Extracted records
BEGIN
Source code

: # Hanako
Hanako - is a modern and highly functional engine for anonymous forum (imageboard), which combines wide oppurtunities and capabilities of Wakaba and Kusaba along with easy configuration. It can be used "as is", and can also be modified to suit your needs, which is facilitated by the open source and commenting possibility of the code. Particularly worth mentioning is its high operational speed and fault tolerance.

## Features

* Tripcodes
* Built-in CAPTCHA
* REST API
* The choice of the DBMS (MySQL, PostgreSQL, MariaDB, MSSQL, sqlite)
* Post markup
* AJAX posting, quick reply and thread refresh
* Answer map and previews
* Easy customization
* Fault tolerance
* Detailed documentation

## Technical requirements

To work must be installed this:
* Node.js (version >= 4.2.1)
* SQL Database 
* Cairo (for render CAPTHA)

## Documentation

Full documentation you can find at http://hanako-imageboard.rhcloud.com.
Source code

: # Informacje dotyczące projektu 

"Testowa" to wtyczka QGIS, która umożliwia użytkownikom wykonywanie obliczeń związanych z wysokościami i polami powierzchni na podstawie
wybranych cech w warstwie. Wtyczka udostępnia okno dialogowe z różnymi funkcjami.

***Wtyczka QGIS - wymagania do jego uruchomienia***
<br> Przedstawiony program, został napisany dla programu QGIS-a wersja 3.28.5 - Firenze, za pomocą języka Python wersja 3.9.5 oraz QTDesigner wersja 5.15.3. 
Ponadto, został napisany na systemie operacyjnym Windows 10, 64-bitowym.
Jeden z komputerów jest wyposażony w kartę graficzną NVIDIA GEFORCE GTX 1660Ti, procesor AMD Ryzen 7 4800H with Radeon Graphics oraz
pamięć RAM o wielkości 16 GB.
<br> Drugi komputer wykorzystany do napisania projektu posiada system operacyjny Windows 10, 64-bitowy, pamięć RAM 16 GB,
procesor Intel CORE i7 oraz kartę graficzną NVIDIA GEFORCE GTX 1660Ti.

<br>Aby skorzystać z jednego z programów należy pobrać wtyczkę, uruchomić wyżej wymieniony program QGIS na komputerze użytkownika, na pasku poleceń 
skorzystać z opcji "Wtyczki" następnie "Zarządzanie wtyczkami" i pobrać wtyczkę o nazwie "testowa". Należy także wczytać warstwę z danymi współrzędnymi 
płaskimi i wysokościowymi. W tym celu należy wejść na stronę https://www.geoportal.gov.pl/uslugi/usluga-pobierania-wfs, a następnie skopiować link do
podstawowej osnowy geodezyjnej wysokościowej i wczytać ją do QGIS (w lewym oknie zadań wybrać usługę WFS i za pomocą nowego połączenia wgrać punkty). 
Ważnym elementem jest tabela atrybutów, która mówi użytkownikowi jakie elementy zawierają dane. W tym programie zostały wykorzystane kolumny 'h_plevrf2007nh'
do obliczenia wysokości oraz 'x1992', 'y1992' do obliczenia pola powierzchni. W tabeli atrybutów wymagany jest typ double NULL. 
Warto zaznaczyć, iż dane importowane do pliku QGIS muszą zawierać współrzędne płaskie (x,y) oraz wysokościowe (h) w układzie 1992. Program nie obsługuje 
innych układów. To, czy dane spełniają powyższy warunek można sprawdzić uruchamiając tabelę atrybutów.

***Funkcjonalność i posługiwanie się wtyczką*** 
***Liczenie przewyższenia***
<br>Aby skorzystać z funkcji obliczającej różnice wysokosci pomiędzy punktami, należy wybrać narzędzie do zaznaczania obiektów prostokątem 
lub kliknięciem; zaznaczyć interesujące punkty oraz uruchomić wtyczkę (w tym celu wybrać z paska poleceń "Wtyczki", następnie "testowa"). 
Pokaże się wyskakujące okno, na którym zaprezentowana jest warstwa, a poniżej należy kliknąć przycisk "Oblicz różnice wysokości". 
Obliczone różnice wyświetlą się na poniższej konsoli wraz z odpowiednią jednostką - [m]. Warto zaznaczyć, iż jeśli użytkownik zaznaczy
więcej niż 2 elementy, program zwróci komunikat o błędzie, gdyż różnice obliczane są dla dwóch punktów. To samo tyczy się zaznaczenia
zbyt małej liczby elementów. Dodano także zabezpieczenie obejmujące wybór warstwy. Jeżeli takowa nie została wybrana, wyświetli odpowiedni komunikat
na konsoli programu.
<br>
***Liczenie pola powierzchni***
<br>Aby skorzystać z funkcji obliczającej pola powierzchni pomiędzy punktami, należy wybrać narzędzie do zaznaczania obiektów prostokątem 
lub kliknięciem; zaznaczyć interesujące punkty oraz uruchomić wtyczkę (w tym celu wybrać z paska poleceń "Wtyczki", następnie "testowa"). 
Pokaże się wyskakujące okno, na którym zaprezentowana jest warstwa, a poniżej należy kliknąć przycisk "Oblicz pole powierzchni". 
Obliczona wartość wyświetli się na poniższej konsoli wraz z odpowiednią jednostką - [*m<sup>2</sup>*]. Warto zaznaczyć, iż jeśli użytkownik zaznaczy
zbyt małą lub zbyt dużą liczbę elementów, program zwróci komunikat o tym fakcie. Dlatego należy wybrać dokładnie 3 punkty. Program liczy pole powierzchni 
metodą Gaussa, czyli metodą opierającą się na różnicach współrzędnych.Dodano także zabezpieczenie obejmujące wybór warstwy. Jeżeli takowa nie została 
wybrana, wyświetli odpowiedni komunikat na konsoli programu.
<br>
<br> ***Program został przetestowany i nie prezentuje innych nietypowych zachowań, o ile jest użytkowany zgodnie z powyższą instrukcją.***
END
BEGIN
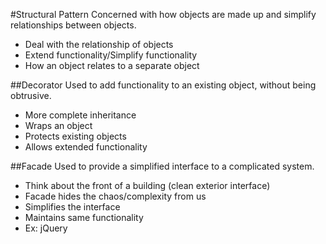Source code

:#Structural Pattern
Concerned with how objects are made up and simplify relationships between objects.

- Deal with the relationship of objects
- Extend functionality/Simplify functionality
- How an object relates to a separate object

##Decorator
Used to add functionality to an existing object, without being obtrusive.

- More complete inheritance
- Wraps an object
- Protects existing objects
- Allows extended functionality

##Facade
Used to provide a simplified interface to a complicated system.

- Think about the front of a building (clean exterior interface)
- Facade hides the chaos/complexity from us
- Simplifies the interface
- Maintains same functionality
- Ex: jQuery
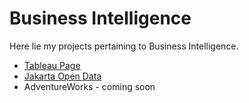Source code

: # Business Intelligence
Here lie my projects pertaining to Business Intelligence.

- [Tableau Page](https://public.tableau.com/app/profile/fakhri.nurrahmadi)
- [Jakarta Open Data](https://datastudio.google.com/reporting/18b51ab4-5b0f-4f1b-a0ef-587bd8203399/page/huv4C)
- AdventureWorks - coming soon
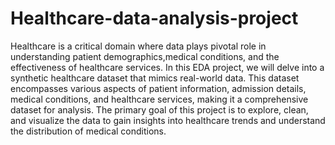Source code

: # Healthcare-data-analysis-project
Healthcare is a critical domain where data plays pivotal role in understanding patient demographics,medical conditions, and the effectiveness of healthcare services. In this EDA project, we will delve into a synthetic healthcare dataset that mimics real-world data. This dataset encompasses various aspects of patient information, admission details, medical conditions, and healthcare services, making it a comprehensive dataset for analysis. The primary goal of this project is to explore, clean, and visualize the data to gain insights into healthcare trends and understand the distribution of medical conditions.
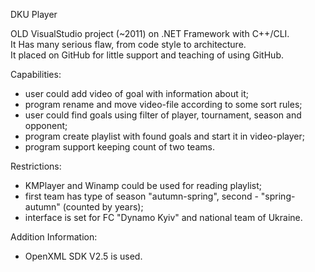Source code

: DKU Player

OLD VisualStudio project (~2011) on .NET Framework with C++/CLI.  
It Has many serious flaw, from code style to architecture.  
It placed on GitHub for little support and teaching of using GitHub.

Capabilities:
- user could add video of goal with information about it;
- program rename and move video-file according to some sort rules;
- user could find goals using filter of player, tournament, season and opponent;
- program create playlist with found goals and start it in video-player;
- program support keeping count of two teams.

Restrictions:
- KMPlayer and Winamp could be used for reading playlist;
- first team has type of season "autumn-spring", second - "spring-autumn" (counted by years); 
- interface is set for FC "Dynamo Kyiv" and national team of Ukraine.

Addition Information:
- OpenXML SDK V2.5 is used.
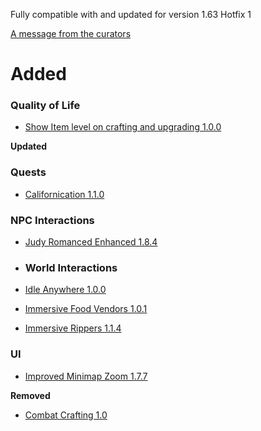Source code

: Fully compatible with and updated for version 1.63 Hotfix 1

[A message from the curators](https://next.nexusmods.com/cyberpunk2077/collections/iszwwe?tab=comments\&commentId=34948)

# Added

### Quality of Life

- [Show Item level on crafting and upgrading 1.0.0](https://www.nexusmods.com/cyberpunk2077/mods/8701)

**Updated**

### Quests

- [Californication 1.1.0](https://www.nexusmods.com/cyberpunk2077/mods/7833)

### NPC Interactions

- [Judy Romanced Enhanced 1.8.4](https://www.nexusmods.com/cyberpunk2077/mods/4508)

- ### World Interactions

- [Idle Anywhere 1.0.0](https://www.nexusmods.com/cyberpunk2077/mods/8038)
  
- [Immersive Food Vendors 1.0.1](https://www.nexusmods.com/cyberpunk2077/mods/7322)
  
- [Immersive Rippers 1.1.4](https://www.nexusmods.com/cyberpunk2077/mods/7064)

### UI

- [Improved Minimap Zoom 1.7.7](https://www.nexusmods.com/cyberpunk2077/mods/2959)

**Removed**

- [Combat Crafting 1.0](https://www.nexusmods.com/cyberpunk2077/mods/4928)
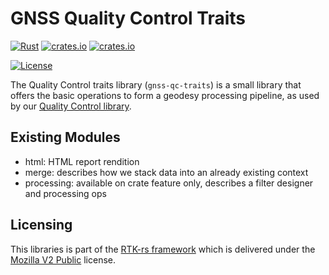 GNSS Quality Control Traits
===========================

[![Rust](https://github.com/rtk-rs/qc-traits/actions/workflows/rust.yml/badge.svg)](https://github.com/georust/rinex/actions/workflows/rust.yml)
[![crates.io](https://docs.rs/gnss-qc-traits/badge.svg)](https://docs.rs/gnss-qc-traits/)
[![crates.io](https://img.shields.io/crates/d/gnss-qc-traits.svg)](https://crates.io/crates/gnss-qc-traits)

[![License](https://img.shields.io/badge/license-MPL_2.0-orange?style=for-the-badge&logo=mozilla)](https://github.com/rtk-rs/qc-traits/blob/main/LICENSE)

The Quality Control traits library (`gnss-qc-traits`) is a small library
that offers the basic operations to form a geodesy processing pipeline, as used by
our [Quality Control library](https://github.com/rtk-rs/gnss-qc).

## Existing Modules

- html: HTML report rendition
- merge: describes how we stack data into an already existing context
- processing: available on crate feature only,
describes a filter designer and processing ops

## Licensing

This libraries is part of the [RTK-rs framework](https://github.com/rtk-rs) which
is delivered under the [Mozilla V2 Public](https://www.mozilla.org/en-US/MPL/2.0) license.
END
BEGIN
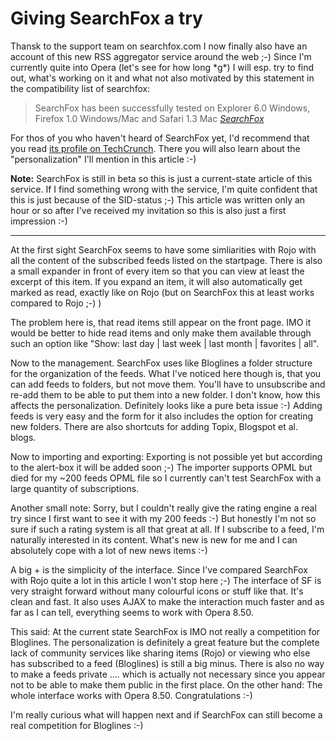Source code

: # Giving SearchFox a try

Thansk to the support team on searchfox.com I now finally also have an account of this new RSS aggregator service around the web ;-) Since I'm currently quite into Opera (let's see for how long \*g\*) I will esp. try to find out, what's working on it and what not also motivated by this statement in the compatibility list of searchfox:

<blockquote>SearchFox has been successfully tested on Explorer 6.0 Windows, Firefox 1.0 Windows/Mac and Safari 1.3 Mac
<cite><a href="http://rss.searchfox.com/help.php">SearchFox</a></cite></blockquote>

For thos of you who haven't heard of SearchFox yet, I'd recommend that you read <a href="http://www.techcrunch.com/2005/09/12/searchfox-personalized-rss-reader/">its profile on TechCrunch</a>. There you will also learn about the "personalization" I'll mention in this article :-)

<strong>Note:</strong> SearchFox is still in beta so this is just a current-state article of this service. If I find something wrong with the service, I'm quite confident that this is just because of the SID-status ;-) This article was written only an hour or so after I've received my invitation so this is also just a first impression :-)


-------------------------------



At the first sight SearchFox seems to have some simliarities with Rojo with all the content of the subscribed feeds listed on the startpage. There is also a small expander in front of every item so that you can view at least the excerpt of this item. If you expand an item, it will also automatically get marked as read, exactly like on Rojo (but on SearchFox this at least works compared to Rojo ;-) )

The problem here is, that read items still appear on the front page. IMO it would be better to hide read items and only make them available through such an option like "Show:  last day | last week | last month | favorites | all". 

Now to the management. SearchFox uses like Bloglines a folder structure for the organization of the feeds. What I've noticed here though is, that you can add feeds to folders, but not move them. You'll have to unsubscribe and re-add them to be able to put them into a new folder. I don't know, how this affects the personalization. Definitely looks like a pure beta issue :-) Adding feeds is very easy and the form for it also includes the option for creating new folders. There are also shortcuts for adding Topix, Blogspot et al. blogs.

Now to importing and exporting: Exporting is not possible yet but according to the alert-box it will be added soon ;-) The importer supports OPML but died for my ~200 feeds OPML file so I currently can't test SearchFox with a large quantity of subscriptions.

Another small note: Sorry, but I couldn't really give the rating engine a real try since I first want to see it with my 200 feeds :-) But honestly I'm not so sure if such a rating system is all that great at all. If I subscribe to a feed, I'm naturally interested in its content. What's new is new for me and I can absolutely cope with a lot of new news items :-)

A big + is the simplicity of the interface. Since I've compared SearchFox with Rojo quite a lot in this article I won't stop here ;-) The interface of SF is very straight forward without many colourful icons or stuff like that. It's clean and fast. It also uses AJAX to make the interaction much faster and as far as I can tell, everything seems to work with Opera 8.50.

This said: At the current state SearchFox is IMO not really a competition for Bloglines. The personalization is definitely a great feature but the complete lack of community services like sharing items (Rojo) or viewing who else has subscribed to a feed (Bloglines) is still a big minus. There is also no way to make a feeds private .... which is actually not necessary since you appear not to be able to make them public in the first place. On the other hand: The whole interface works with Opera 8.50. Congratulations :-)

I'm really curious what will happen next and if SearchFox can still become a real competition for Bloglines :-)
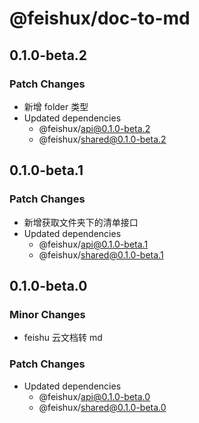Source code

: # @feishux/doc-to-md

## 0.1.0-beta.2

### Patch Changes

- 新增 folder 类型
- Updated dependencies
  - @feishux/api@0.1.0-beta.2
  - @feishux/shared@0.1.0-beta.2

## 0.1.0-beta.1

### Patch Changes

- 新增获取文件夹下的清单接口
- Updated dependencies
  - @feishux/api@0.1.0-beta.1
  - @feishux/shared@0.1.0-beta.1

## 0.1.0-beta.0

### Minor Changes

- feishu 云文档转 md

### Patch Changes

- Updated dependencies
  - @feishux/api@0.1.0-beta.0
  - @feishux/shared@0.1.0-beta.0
END
Problem: From the records above, print only the lines between the one holding "- merge: describes" and the one holding "is delivered under", inclusive, exactly as they stand.

Task answer:
- merge: describes how we stack data into an already existing context
- processing: available on crate feature only,
describes a filter designer and processing ops

## Licensing

This libraries is part of the [RTK-rs framework](https://github.com/rtk-rs) which
is delivered under the [Mozilla V2 Public](https://www.mozilla.org/en-US/MPL/2.0) license.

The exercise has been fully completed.